After the death of patriarch José Arcadio Buendía in One Hundred Years of Solitude, the residents of the town of Macondo experienced an unusual rainfall. “When the carpenter was taking measurements for the coffin, through the window they saw a light rain of tiny yellow flowers falling,” writes Gabriel García Márquez. “So many flowers fell from the sky that in the morning the streets were carpeted with a compact cushion and they had to clear them away with shovels and rakes so that the funeral procession could pass by.”

Yesterday, as hundreds of enormous yellow butterflies perched in the nearby trees, some of Marquez’s ashes were laid to rest in the cloisters of Cartagena University in his childhood home of Cartagena, Colombia. They are hidden in stonework beneath a bronze bust of the author, also unveiled during the ceremony.

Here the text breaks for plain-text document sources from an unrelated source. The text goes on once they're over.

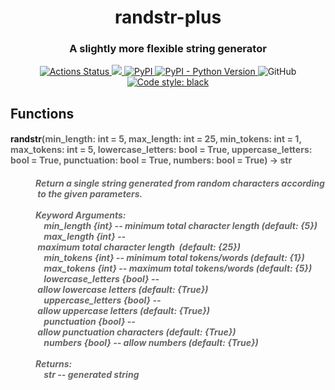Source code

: <h1 align="center">randstr-plus</h1>
<h3 align="center">A slightly more flexible string generator</h3>
<p align="center">
  <a href="https://github.com/garytyler/randstr-plus/actions">
    <img alt="Actions Status" src="https://github.com/garytyler/randstr-plus/workflows/tests/badge.svg">
  </a>

  <a href="https://codecov.io/gh/garytyler/randstr-plus">
    <img src="https://codecov.io/gh/garytyler/randstr-plus/branch/master/graph/badge.svg?token=3N9UKA0AHY" />
  </a>
  <a href="https://pypi.org/project/randstr-plus/">
    <img alt="PyPI" src="https://img.shields.io/pypi/v/randstr-plus">
  </a>
  <a href="https://pypi.org/project/randstr-plus/">
    <img alt="PyPI - Python Version" src="https://img.shields.io/pypi/pyversions/randstr-plus">
  </a>
  <img alt="GitHub" src="https://img.shields.io/github/license/garytyler/randstr-plus">
  <a href="https://github.com/psf/black">
    <img alt="Code style: black" src="https://img.shields.io/badge/code%20style-black-000000.svg">
  </a>
</p>

## Functions

<td style="color: #444;">
  <dl style="color: #666;">
    <dt><a name="-randstr"><h4><b>randstr</b></a>(min_length: int = 5, max_length: int =
      25, min_tokens: int = 1, max_tokens: int = 5, lowercase_letters: bool = True,
      uppercase_letters: bool = True, punctuation: bool = True, numbers: bool = True) -&gt;
      str<h4></dt>
    <dd><h5>Return&nbsp;a&nbsp;single&nbsp;string&nbsp;generated&nbsp;from&nbsp;random&nbsp;characters&nbsp;according&nbsp;to&nbsp;the&nbsp;given&nbsp;parameters.<br>
        &nbsp;<br>
        Keyword&nbsp;Arguments:<br>
        &nbsp;&nbsp;&nbsp;&nbsp;min_length&nbsp;{int}&nbsp;--&nbsp;minimum&nbsp;total&nbsp;character&nbsp;length&nbsp;(default:&nbsp;{5})<br>
        &nbsp;&nbsp;&nbsp;&nbsp;max_length&nbsp;{int}&nbsp;--&nbsp;maximum&nbsp;total&nbsp;character&nbsp;length&nbsp;&nbsp;(default:&nbsp;{25})<br>
        &nbsp;&nbsp;&nbsp;&nbsp;min_tokens&nbsp;{int}&nbsp;--&nbsp;minimum&nbsp;total&nbsp;tokens/words&nbsp;(default:&nbsp;{1})<br>
        &nbsp;&nbsp;&nbsp;&nbsp;max_tokens&nbsp;{int}&nbsp;--&nbsp;maximum&nbsp;total&nbsp;tokens/words&nbsp;(default:&nbsp;{5})<br>
        &nbsp;&nbsp;&nbsp;&nbsp;lowercase_letters&nbsp;{bool}&nbsp;--&nbsp;allow&nbsp;lowercase&nbsp;letters&nbsp;(default:&nbsp;{True})<br>
        &nbsp;&nbsp;&nbsp;&nbsp;uppercase_letters&nbsp;{bool}&nbsp;--&nbsp;allow&nbsp;uppercase&nbsp;letters&nbsp;(default:&nbsp;{True})<br>
        &nbsp;&nbsp;&nbsp;&nbsp;punctuation&nbsp;{bool}&nbsp;--&nbsp;allow&nbsp;punctuation&nbsp;characters&nbsp;(default:&nbsp;{True})<br>
        &nbsp;&nbsp;&nbsp;&nbsp;numbers&nbsp;{bool}&nbsp;--&nbsp;allow&nbsp;numbers&nbsp;(default:&nbsp;{True})<br>
        &nbsp;<br>
        Returns:<br>
        &nbsp;&nbsp;&nbsp;&nbsp;str&nbsp;--&nbsp;generated&nbsp;string</h5></dd>
  </dl>
</td>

Most of the 400 attendees dressed in white, Agence France-Presse reports.

Marquez died in 2014, at age 87. During his lifetime, he became one of the world’s foremost literary figures, winning the 1982 Nobel Prize in Literature and breathing new, magic-tinged life into Latin American history through his multigenerational novels. Although Márquez had a state funeral after his death, there was some argument over where his ashes should end up—in Aracataca, Colombia, where he was born, or in Mexico City, where he lived out most of his days.

In the end, some of his ashes stayed in Mexico, while others are in Cartagena. Residents of both places may want to keep an eye out for strange, poetic precipitation.